He submitted that similar issue in the case of the assessee was remanded for factual verification by the ITAT in AYs 2018-19 & 2019-20 and accordingly, he prayed that the matter may be remitted back to the Assessing Officer.
3. On the other hand, ld. DR of the Revenue relied on the orders of the lower authorities.
4. Considered the rival submissions and material placed on record. We observe that the coordinate Bench in the case of the assessee in ITA No.129/Del/2023
for AY 2018-19 vide order dated 03.08.2023 remitted the matter back to the Assessing Officer by observing as under :-
“5. The issue towards taxability of belated employees’ contribution to Provident Fund/ESIC is no longer res integra in the light of the judgment of the Hon’ble Supreme Court in the case of Checkmate Services (P.) Ltd. vs.
CIT (supra). The Co-ordinate Bench of the Tribunal in Cemetile Industries vs.
ITO (supra) had expressed a view that such adjustment/disallowance is also permissible in the proceedings carried out under Section 143(1) of the Act.
Very recently, the Co-ordinate Bench of the Tribunal in Savleen Kaur &
Others vs. ITO in ITA Nos. 2249/Del/2022 & Others for Assessment Year
2018-19 & Others vide order dated 09.01.2023 has also taken a similar view and upheld the action of the Revenue. In parity with the view taken by Co- ordinate Benches, we do not see any merit in the appeal of the assessee on first principles.

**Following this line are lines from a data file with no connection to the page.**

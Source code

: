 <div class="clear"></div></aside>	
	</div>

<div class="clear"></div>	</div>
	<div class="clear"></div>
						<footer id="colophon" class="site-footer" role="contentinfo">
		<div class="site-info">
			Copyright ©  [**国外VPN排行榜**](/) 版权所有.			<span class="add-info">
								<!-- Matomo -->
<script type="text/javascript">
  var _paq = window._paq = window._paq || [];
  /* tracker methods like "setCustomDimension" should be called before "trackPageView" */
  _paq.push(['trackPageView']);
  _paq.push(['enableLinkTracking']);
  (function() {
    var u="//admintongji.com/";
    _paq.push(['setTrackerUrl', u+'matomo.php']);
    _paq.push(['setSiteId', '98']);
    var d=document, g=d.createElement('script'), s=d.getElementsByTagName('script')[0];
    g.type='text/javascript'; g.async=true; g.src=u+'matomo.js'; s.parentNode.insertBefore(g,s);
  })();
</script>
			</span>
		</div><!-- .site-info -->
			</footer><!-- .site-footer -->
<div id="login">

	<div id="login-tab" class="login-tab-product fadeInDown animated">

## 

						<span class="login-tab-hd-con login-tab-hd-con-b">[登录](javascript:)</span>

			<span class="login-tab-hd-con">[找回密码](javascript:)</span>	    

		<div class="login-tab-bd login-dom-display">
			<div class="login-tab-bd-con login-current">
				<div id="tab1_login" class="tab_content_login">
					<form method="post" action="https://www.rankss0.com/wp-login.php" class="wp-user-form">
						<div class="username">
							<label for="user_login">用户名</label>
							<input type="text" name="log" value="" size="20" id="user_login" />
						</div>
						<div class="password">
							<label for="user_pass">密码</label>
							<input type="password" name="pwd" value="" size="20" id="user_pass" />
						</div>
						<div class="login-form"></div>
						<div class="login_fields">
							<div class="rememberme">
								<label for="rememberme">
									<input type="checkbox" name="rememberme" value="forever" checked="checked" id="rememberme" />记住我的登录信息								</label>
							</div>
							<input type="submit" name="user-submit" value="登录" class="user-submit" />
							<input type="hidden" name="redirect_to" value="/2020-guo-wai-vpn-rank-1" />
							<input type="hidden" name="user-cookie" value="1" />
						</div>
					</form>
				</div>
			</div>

The Co-ordinate Bench of Tribunal in the case of Sentinel Consultants Pvt. Ltd. vs. ACIT ITA No.7 & 8/Del/2023 order dated 12.06.2023 observed in para no.9.3 of that order that month during which the disbursement of salary is actually made would be relevant for the purposes of determination of due date. The relevant operative para of the order of the Co-ordinate Bench of Tribunal is reproduced herein under for ready reference:
“9.3
We also take note of yet another plea made out on behalf the assessee towards methodology of calculation of default under the relevant PF/ESIC Act. The Ld. Counsel contends that the month during which the disbursement of salary is actually made would be relevant for the purposes of determination of due date of deposit under the 3
respective statute. The accrual of liability towards payment of salary without actual disbursement would not fasten obligation for deposits of employees contribution in the labour Acts per se. as observed by the co-ordinate bench in Kanoi Paper and Industries Ltd. vs. ACIT (2002)
75 TTJ 448 (Cal). This aspect has not been found to be examined by the Assessing Officer or CIT(A). Hence without expressing any opinion on merits on this aspect, we deem it expedient to restore the matter to the file of designated AO. It shall be open to the assessee to place factual matrix before the AO and take such plea for evaluation of the AO. The AO shall examine this aspect and fresh order in accordance with law after giving proper opportunity.”
The observations made in Sentinel Consultants Pvt. Ltd. shall apply mutatis mutandis. Consequently, we consider it expedient to restore the issue back to the file of AO for factual verification and redetermination in the issue on the light of determination made by the Co-ordinate Bench in the case of Kanoi Paper and Industries Ltd. (supra). The AO shall thus recompute the amount of disallowance under Section 36(i)(va) of the Act, if any, on the above basis, in accordance with law. The assessee shall be entitled to appropriate relief under Section 36(i)(va) of the Act where it is found that deposits have been made towards PF/ESIC within the due date from the close of month of actual disbursement of salary/wages in the light of interpretation rendered in the case of Kanoi Paper and Industries Ltd. (supra).
In the result, appeal of the assessee is allowed ex parte for statistical purposes.”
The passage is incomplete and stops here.